Une synagogue, des djellabas, des voiles, des torses nus, des casquettes à l’envers, des cartons dans le caniveau, des habits perdus, un chien attaché, des bouteilles d’eau vides, un drapeau algérien, des rastas en extase, une boulangerie arabe, des lignes de chemin de fer, des objets de piété, des chaises, des couples, des affiches, une bagarre à la batte de Baseball.

Paris Goutte d’Or est un corps-à-corps avec la réalité, incroyablement belle, terriblement indocile, affreusement violente.

Le regard de la photographe n’est pas de surplomb, mais de fraternité difficile, s’enchantant, malgré les heurts, les malheurs, les tensions de toutes sortes, de la capacité humaine à perdurer dans son être, et à le déployer coûte que coûte.

La Goutte d’Or est un laboratoire, un incubateur, un lieu de passage.

©ELENA PERLINO_ALGÉRIE QUALIFIÉE AU CHAMPIONNAT DU MONDE
© Elena Perlino

On y vient, on y reste, on rêve d’en partir, on s’y installe pour toujours.

On a les yeux et le corps du Mali, de Bosnie, du Sénégal, du Sri Lanka, de partout, avant que de devenir parfois, assez souvent, citoyen de France.

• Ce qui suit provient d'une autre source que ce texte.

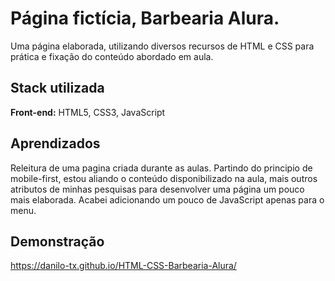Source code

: 
# Página fictícia, Barbearia Alura.
Uma página elaborada, utilizando diversos recursos de HTML e CSS para prática e fixação do conteúdo abordado em aula.




## Stack utilizada

**Front-end:** HTML5, CSS3, JavaScript 


## Aprendizados

Releitura de uma pagina criada durante as aulas. Partindo do principio de mobile-first, estou aliando o conteúdo disponibilizado na aula, mais outros atributos de minhas pesquisas para desenvolver uma página um pouco mais elaborada.
Acabei adicionando um pouco de JavaScript apenas para o menu.

## Demonstração

https://danilo-tx.github.io/HTML-CSS-Barbearia-Alura/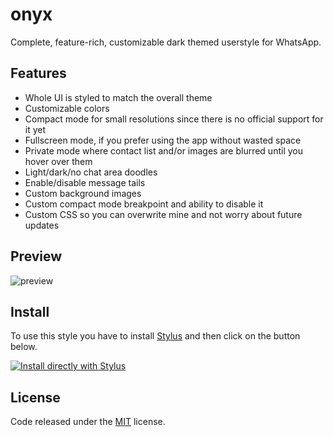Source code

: # onyx

Complete, feature-rich, customizable dark themed userstyle for WhatsApp.


## Features

* Whole UI is styled to match the overall theme
* Customizable colors
* Compact mode for small resolutions since there is no official support for it yet
* Fullscreen mode, if you prefer using the app without wasted space
* Private mode where contact list and/or images are blurred until you hover over them
* Light/dark/no chat area doodles
* Enable/disable message tails
* Custom background images
* Custom compact mode breakpoint and ability to disable it
* Custom CSS so you can overwrite mine and not worry about future updates

## Preview

![preview](images/preview.png)


## Install

To use this style you have to install [Stylus](https://add0n.com/stylus.html) and then click on the button below.

[![Install directly with Stylus](https://img.shields.io/badge/Install%20directly%20with-Stylus-285959.svg)](https://raw.githubusercontent.com/runxel/onyx/master/WhatsApp.user.css)


## License

Code released under the [MIT](LICENSE) license.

La Goutte d’Or est une Babel essentiellement horizontale.

Voici quelques légendes de photographies, qui en disent long : « Femme au marché Barbès », « Olympic Café », « La salle de prière rue Stephenson », « Vendeur de wax », « Squat œcuménique derrière l’église », « Fête d’El Aid », « Matelas dans la rue », « Jeux de dames en hiver », « Traces d’un incendie dans une boutique de tailleur ».

©ELENA PERLINO_COW BOY A LA MAISON
© Elena Perlino

En fin d’ouvrage, la géographe Marie Chabrol évoque dans un entretien la gentrification relative du quartier, les stratégies d’achat des néo-occupants, propos complétés par ceux des géographes urbanistes David H. Kaplan et Charlotte Recoquillon évoquant la population d’origine sub-saharienne et l’importance des groupes ethniques dans l’économie générale des échanges en ces lieux.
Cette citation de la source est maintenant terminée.